Any number of details in this horrible/wonderful story are shaky, including the date: some sources make it 1728, a few say 1723, and only a handful attest a specific calendar date. Nobody seems to doubt the tale in the main, however and its certainly excellent enough lore to deserve even a heavily asterisked entry.
Deserted by her husband, young Maggie Dickson took lodgings at an inn in exchange for work, and became pregnant by either the innkeeper or his son. (Again details in the various sources available read like a game of telephone.) Since single* pregnant working-class women had about as many employment options as birth control options, Maggie kept quiet about her condition in the interest of keeping her job...

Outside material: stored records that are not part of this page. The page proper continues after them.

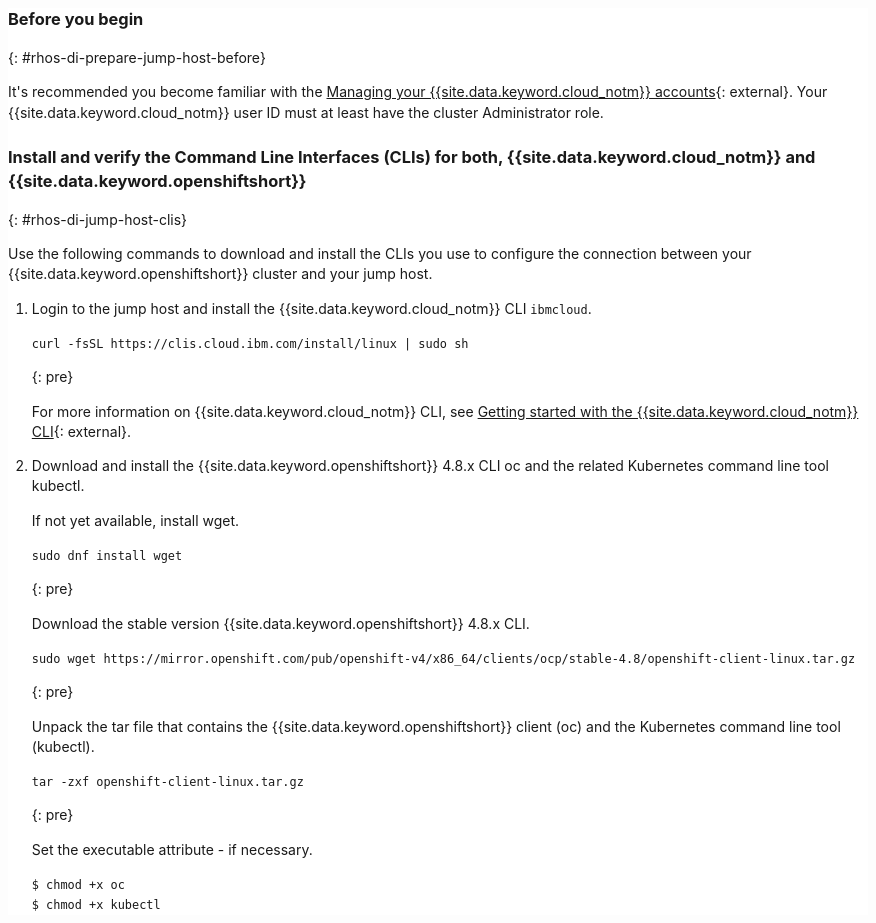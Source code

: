 ### Before you begin
{: #rhos-di-prepare-jump-host-before}

It's recommended you become familiar with the [Managing your {{site.data.keyword.cloud_notm}}  accounts](/docs/account?topic=account-accounts){: external}. Your {{site.data.keyword.cloud_notm}} user ID must at least have the cluster Administrator role.

### Install and verify the Command Line Interfaces (CLIs) for both, {{site.data.keyword.cloud_notm}} and {{site.data.keyword.openshiftshort}}
{: #rhos-di-jump-host-clis}

Use the following commands to download and install the CLIs you use to configure the connection between your {{site.data.keyword.openshiftshort}} cluster and your jump host.

1. Login to the jump host and install the {{site.data.keyword.cloud_notm}} CLI `ibmcloud`.

    ```
    curl -fsSL https://clis.cloud.ibm.com/install/linux | sudo sh
    ```
    {: pre}

    For more information on {{site.data.keyword.cloud_notm}} CLI, see [Getting started with the {{site.data.keyword.cloud_notm}} CLI](/docs/cli?topic=cli-getting-started){: external}.

1. Download and install the {{site.data.keyword.openshiftshort}} 4.8.x CLI oc and the related Kubernetes command line tool kubectl.

    If not yet available, install wget.

    ```
    sudo dnf install wget
    ```
    {: pre}

 
    Download the stable version {{site.data.keyword.openshiftshort}} 4.8.x CLI.

    ```
    sudo wget https://mirror.openshift.com/pub/openshift-v4/x86_64/clients/ocp/stable-4.8/openshift-client-linux.tar.gz
    ```
    {: pre}

    Unpack the tar file that contains the {{site.data.keyword.openshiftshort}} client (oc) and the Kubernetes command line tool (kubectl).

    ```
    tar -zxf openshift-client-linux.tar.gz
    ```
    {: pre}

    Set the executable attribute - if necessary.

    ```
    $ chmod +x oc
    $ chmod +x kubectl
    ```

(Excerpt) Read more at executedtoday.com ...
That they could not hang her twice?
I think it was probably more the case that people may have felt that divine providence was saying she wasn’t guilty of killing the child and that he or she was born dead and that perhaps Maggie had no choice in the conception to boot.
“That they could not hang her twice?”
Well, indeed she had been hanged. But don’t they say: hanged by the neck until dead?
But, even if that was the case I agree that the “people” are entitled to a change of heart.
The quality of Mercy is not strained.